*** Opening of Provided information ***

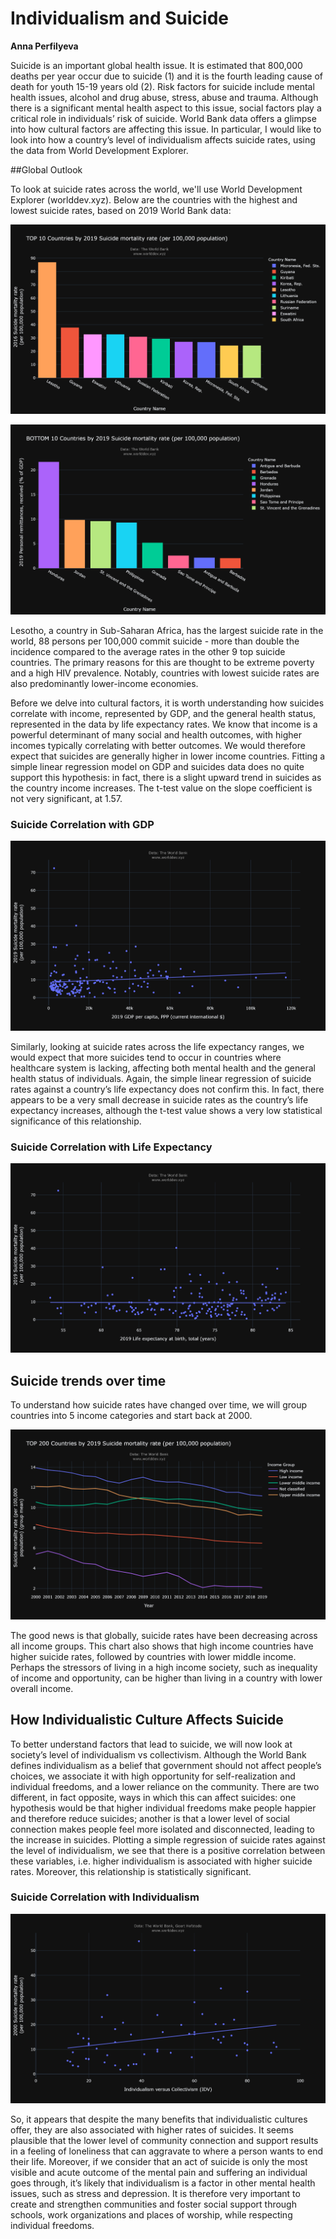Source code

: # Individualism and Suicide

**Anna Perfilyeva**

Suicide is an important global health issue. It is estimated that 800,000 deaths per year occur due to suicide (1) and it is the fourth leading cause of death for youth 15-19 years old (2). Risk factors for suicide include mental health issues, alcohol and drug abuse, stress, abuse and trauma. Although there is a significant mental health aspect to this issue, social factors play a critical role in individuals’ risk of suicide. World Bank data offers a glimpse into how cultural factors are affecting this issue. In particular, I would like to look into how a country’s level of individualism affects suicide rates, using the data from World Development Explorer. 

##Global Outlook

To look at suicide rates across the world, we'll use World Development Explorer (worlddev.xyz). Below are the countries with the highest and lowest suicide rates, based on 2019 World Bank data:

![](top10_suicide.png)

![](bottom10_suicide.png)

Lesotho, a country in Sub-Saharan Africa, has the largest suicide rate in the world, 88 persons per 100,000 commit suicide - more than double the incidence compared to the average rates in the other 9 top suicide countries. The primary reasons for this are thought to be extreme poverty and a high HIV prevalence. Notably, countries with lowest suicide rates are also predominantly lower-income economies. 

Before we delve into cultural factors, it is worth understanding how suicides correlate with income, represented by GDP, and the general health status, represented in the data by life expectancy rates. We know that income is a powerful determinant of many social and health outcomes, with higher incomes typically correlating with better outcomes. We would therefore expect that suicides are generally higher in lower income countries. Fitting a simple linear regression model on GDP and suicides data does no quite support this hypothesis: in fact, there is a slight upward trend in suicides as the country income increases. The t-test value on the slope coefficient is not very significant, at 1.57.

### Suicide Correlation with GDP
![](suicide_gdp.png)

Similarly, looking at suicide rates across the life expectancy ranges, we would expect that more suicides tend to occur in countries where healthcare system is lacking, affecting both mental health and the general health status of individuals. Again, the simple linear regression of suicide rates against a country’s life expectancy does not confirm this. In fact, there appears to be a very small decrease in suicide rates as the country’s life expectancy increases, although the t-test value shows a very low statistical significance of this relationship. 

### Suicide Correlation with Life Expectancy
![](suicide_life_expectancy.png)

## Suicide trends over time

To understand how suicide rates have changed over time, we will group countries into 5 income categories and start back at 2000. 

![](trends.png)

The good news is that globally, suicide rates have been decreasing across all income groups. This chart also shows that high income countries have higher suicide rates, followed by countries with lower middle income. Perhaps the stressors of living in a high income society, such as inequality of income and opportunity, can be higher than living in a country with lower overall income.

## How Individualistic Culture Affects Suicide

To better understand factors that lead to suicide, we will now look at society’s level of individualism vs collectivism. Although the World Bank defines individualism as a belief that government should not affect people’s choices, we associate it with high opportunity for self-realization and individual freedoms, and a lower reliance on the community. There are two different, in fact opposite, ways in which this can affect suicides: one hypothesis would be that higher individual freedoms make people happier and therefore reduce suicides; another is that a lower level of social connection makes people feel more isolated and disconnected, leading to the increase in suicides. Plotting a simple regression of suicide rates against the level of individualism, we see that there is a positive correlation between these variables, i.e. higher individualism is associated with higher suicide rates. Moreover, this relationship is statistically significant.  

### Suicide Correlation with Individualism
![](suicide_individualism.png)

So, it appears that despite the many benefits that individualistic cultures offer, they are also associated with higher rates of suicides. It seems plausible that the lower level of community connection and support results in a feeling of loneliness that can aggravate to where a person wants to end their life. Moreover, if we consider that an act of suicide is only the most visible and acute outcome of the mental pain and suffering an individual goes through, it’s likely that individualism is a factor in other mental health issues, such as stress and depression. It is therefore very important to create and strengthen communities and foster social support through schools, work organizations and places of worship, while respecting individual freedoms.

*** Close of Provided information ***
*** Opening of Provided information ***

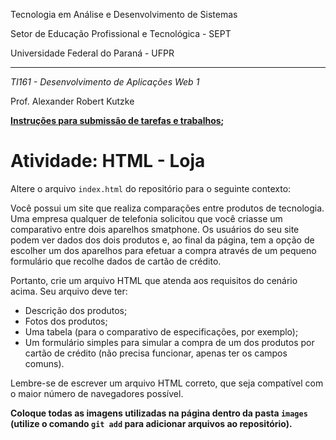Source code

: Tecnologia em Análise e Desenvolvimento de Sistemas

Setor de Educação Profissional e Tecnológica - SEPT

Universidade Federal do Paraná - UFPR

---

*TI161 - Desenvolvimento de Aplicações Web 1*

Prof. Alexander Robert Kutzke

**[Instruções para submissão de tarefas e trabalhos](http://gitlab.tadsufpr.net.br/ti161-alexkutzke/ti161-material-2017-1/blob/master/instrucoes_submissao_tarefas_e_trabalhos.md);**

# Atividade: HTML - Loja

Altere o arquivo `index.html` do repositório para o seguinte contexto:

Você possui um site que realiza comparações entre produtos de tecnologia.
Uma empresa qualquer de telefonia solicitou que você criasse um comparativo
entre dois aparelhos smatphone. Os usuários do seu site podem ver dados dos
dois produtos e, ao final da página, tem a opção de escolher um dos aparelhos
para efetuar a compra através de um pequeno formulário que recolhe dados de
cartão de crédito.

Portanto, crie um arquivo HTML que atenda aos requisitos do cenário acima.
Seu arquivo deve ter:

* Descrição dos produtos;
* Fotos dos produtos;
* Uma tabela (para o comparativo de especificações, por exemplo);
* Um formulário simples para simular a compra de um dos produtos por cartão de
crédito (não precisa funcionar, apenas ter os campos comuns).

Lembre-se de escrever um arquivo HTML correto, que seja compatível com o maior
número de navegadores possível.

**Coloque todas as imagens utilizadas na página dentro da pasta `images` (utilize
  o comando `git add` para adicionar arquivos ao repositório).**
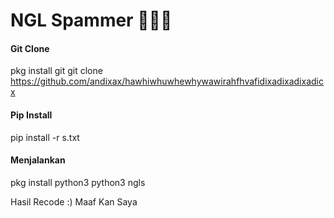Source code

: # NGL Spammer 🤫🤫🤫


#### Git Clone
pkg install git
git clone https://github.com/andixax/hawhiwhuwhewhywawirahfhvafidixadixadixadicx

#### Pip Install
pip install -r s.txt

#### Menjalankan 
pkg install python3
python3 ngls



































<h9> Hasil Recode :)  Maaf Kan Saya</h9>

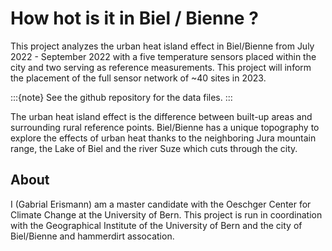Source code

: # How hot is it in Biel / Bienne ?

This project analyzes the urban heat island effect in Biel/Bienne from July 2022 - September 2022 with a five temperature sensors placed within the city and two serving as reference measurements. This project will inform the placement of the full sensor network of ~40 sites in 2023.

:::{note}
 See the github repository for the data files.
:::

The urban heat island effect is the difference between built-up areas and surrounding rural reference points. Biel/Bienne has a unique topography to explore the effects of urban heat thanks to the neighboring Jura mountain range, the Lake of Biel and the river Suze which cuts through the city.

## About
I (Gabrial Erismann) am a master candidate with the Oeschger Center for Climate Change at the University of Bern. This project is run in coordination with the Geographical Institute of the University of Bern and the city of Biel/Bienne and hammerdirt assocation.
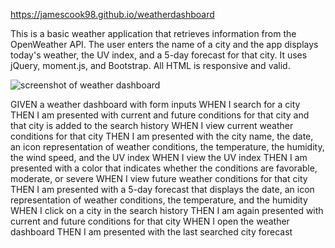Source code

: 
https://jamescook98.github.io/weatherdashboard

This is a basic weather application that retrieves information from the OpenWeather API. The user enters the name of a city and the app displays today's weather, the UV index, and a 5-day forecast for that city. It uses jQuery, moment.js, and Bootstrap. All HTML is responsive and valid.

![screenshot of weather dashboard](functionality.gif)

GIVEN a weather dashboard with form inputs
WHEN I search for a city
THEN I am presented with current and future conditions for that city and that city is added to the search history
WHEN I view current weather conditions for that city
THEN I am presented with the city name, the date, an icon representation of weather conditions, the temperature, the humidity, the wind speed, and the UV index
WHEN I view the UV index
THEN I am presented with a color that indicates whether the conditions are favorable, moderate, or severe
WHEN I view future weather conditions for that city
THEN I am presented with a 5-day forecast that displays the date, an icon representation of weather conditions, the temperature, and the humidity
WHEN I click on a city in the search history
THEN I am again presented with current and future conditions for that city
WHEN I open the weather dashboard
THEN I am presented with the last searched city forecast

*** Close of Provided information ***
*** Opening of Provided information ***

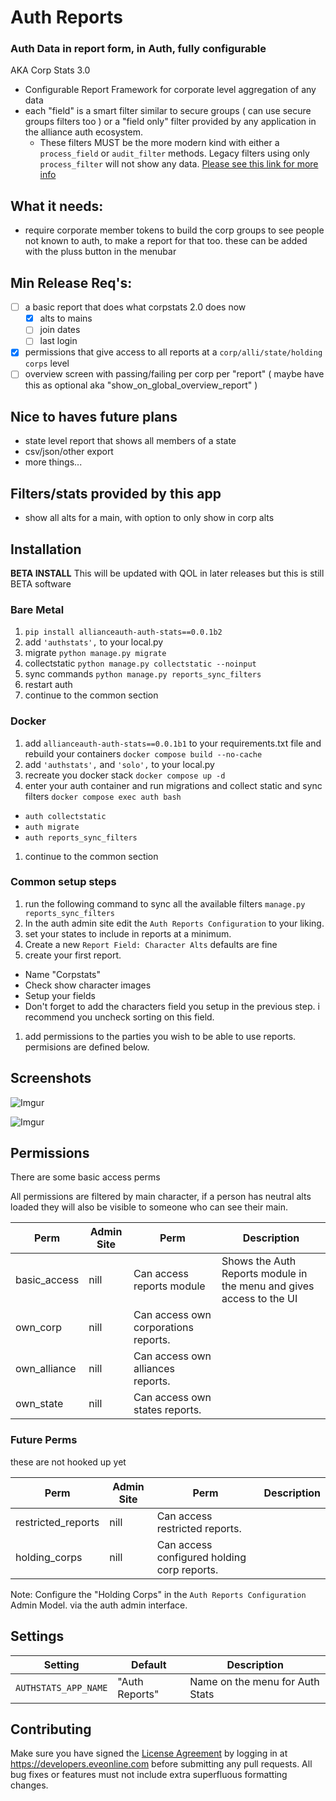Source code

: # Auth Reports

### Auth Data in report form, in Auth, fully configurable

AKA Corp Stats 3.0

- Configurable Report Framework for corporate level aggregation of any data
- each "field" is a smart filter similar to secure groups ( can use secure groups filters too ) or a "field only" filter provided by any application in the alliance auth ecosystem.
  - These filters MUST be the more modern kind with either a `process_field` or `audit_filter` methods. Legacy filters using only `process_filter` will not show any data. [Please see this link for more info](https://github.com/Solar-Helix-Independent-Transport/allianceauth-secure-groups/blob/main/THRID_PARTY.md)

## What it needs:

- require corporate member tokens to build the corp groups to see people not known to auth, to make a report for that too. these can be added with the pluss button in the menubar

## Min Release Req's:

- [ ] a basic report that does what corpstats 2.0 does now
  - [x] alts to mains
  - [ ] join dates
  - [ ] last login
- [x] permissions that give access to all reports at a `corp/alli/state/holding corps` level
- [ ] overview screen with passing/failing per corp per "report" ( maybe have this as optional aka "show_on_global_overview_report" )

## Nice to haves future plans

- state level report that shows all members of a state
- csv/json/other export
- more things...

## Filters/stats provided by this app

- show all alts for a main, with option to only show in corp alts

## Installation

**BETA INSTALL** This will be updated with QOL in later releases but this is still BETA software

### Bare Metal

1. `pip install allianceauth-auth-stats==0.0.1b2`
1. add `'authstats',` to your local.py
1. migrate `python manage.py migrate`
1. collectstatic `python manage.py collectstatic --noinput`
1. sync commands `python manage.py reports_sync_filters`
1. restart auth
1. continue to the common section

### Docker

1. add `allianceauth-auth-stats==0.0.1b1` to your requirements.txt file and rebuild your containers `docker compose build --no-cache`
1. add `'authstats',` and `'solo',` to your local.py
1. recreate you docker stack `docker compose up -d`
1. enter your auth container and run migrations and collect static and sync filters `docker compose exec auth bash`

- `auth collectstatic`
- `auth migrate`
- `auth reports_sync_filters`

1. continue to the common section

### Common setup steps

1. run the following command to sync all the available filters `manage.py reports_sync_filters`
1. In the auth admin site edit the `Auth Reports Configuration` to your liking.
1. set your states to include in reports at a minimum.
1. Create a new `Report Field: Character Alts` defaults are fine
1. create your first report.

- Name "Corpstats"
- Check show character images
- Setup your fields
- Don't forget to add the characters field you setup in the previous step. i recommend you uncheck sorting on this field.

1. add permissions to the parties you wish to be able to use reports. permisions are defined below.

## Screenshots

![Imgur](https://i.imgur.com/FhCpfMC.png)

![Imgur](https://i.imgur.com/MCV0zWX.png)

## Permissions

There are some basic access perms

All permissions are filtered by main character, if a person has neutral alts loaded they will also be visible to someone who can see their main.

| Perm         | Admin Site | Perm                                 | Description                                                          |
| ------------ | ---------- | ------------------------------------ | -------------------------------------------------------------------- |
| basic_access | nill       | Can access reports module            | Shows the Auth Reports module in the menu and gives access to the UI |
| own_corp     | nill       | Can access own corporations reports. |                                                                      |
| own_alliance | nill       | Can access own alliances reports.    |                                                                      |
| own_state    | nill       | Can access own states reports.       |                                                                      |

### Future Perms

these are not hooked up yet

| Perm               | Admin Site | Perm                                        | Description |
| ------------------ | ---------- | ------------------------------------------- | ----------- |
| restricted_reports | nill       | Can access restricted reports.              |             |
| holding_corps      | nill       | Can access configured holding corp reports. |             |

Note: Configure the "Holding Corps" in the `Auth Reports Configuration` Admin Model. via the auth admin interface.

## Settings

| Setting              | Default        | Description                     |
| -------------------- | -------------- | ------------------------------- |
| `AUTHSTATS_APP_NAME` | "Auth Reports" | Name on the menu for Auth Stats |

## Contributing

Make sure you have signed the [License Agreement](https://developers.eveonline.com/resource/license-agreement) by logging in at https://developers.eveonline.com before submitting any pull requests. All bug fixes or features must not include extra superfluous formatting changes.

*** Close of Provided information ***

## Problem
Copy the records above exactly, beginning at the line that contains "WHEN I view future" and stopping after the line that contains "THEN I am presented with the last".

## Problem solution
WHEN I view future weather conditions for that city
THEN I am presented with a 5-day forecast that displays the date, an icon representation of weather conditions, the temperature, and the humidity
WHEN I click on a city in the search history
THEN I am again presented with current and future conditions for that city
WHEN I open the weather dashboard
THEN I am presented with the last searched city forecast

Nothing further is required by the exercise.